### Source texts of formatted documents
============================================================
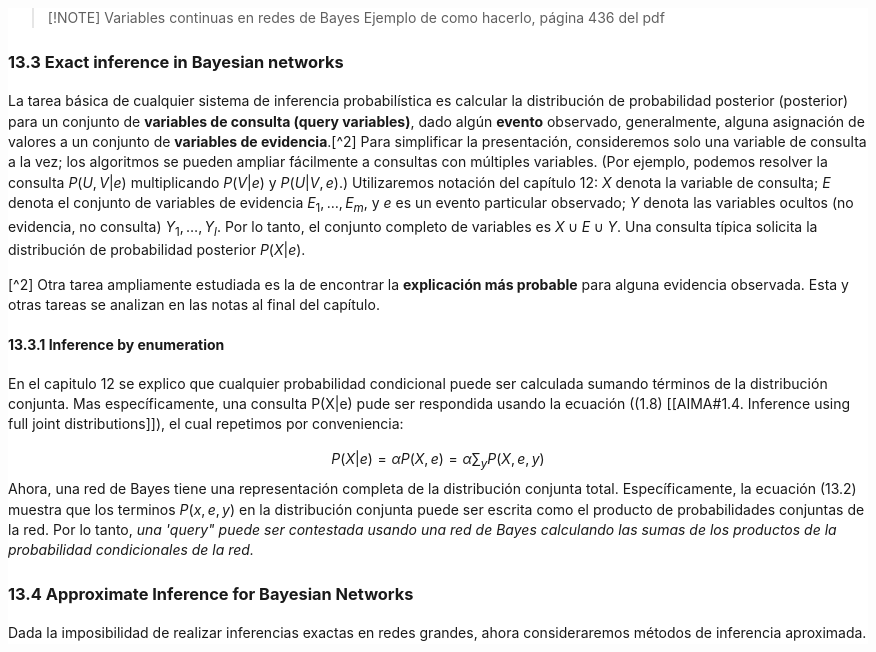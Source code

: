 > [!NOTE] Variables continuas en redes de Bayes
> Ejemplo de como hacerlo, página 436 del pdf

### 13.3 Exact inference in Bayesian networks

La tarea básica de cualquier sistema de inferencia probabilística es calcular la distribución de probabilidad posterior (posterior) para un conjunto de **variables de consulta (query variables)**, dado algún **evento** observado, generalmente, alguna asignación de valores a un conjunto de **variables de evidencia**.[^2] Para simplificar la presentación, consideremos solo una variable de consulta a la vez;  los algoritmos se pueden ampliar fácilmente a consultas con múltiples variables. (Por ejemplo, podemos resolver la consulta $P(U,V|e)$ multiplicando $P(V|e)$ y $P(U|V,e)$.) Utilizaremos notación del capítulo 12: $X$ denota la variable de consulta; $E$ denota el conjunto de variables de evidencia $E_1, \dots, E_m$, y $e$ es un evento particular observado; $Y$ denota las variables ocultos (no evidencia, no consulta) $Y_1, \dots, Y_l$. Por lo tanto, el conjunto completo de variables es ${X} \cup E \cup Y$. Una consulta típica solicita la distribución de probabilidad posterior $P(X|e)$.

[^2] Otra tarea ampliamente estudiada es la de encontrar la **explicación más probable** para alguna evidencia observada. Esta y otras tareas se analizan en las notas al final del capítulo.

#### 13.3.1 Inference by enumeration
En el capitulo 12 se explico que cualquier probabilidad condicional puede ser calculada sumando términos de la distribución conjunta. Mas específicamente, una consulta P(X|e) pude ser respondida usando la ecuación ((1.8) [[AIMA#1.4. Inference using full joint distributions]]), el cual repetimos por conveniencia:

$$ P(X|e) = \alpha P(X,e) = \alpha \sum_{y}{P(X,e,y)}$$
Ahora, una red de Bayes tiene una representación completa de la distribución conjunta total. Específicamente, la ecuación (13.2)  muestra que los terminos $P(x,e,y)$ en la distribución conjunta puede ser escrita como el producto de probabilidades conjuntas de la red. Por lo tanto, *una 'query" puede ser contestada usando una red de Bayes calculando las sumas de los productos de la probabilidad condicionales de la red.*  

### 13.4 Approximate Inference for Bayesian Networks
Dada la imposibilidad de realizar inferencias exactas en redes grandes, ahora consideraremos métodos de inferencia aproximada.
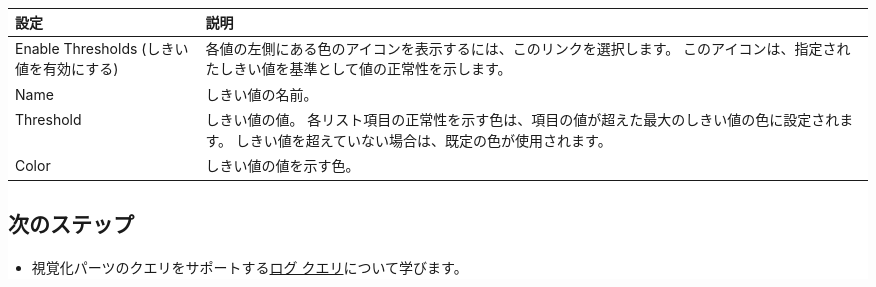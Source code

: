 | 設定 | 説明 |
|:--- |:--- |
| Enable Thresholds (しきい値を有効にする) |各値の左側にある色のアイコンを表示するには、このリンクを選択します。 このアイコンは、指定されたしきい値を基準として値の正常性を示します。 |
| Name |しきい値の名前。 |
| Threshold |しきい値の値。 各リスト項目の正常性を示す色は、項目の値が超えた最大のしきい値の色に設定されます。 しきい値を超えていない場合は、既定の色が使用されます。 |
| Color |しきい値の値を示す色。 |

## <a name="next-steps"></a>次のステップ
* 視覚化パーツのクエリをサポートする[ログ クエリ](../log-query/log-query-overview.md)について学びます。
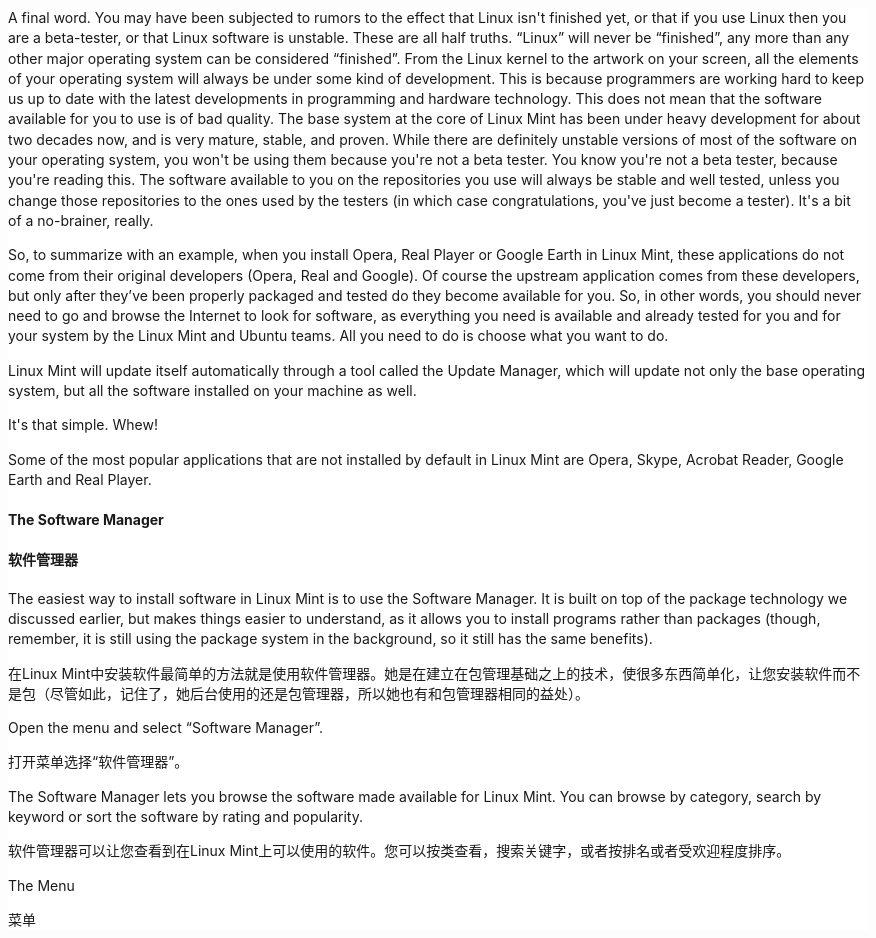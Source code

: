 
A final word. You may have been subjected to rumors to the effect that Linux isn't finished yet, or that if you use Linux then you are a beta-tester, or that Linux software is unstable. These are all half truths. “Linux” will never be “finished”, any more than any other major operating system can be considered “finished”. From the Linux kernel to the artwork on your screen, all the elements of your operating system will always be under some kind of development. This is because programmers are working hard to keep us up to date with the latest developments in programming and hardware technology. This does not mean that the software available for you to use is of bad quality. The base system at the core of  Linux Mint has been under heavy development for about two decades now, and is very mature, stable, and proven. While there are definitely unstable versions of most of the software on your operating system, you won't be using them because you're not a beta tester. You know you're not a beta tester, because you're reading this. The software available to you on the repositories you use will always be stable and well tested, unless you change those repositories to the ones used by the testers (in which case congratulations, you've just become a tester). It's a bit of a no-brainer, really.  

So, to summarize with an example, when you install Opera, Real Player or Google Earth in Linux Mint, these applications do not come from their original developers (Opera, Real and Google). Of course the upstream application comes from these developers, but only after they’ve been properly packaged and tested do they become available for you. So, in other words, you should never need to go and browse the Internet to look for software, as everything you need is available and already tested for you and for your system by the Linux Mint and Ubuntu teams. All you need to do is choose what you want to do. 

Linux Mint will update itself automatically through a tool called the Update Manager, which will update not only the base operating system, but all the software installed on your machine as well. 

It's that simple. Whew!

Some of the most popular applications that are not installed by default in Linux Mint are Opera, Skype, Acrobat Reader, Google Earth and Real Player. 

#### The Software Manager

#### 软件管理器

The easiest way to install software in Linux Mint is to use the Software Manager. It is built on top of the package technology we discussed earlier, but makes things easier to understand, as it allows you to install programs rather than packages (though, remember, it is still using the package system in the background, so it still has the same benefits).

在Linux Mint中安装软件最简单的方法就是使用软件管理器。她是在建立在包管理基础之上的技术，使很多东西简单化，让您安装软件而不是包（尽管如此，记住了，她后台使用的还是包管理器，所以她也有和包管理器相同的益处）。

Open the menu and select “Software Manager”. 

打开菜单选择“软件管理器”。

The Software Manager lets you browse the software made available for Linux Mint. You can browse by category, search by keyword or sort the software by rating and popularity.

软件管理器可以让您查看到在Linux Mint上可以使用的软件。您可以按类查看，搜索关键字，或者按排名或者受欢迎程度排序。

The Menu

菜单
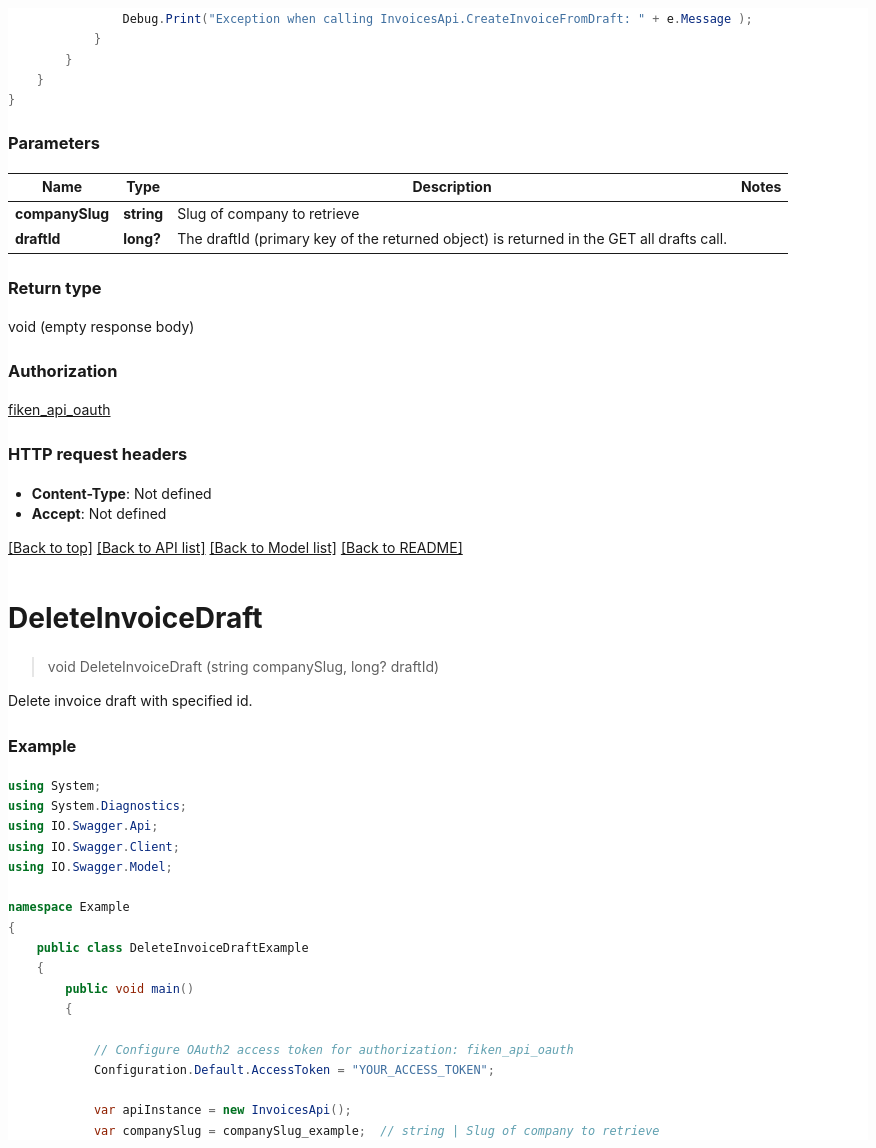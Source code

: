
 ```csharp
                Debug.Print("Exception when calling InvoicesApi.CreateInvoiceFromDraft: " + e.Message );
            }
        }
    }
}
```

### Parameters

 Name            | Type       | Description                                                                              | Notes
-----------------|------------|------------------------------------------------------------------------------------------|-------
 **companySlug** | **string** | Slug of company to retrieve                                                              |
 **draftId**     | **long?**  | The draftId (primary key of the returned object) is returned in the GET all drafts call. |

### Return type

void (empty response body)

### Authorization

[fiken_api_oauth](../README.md#fiken_api_oauth)

### HTTP request headers

- **Content-Type**: Not defined
- **Accept**: Not defined

[[Back to top]](#) [[Back to API list]](../README.md#documentation-for-api-endpoints) [[Back to Model list]](../README.md#documentation-for-models) [[Back to README]](../README.md)

<a name="deleteinvoicedraft"></a>

# **DeleteInvoiceDraft**

> void DeleteInvoiceDraft (string companySlug, long? draftId)



Delete invoice draft with specified id.

### Example

```csharp
using System;
using System.Diagnostics;
using IO.Swagger.Api;
using IO.Swagger.Client;
using IO.Swagger.Model;

namespace Example
{
    public class DeleteInvoiceDraftExample
    {
        public void main()
        {

            // Configure OAuth2 access token for authorization: fiken_api_oauth
            Configuration.Default.AccessToken = "YOUR_ACCESS_TOKEN";

            var apiInstance = new InvoicesApi();
            var companySlug = companySlug_example;  // string | Slug of company to retrieve
```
============================================================
### REQUIRED ACTION
Select and copy each line from the data that includes the word "Bayesian".

### RESULT OF THE TASK
### 13.3 Exact inference in Bayesian networks
### 13.4 Approximate Inference for Bayesian Networks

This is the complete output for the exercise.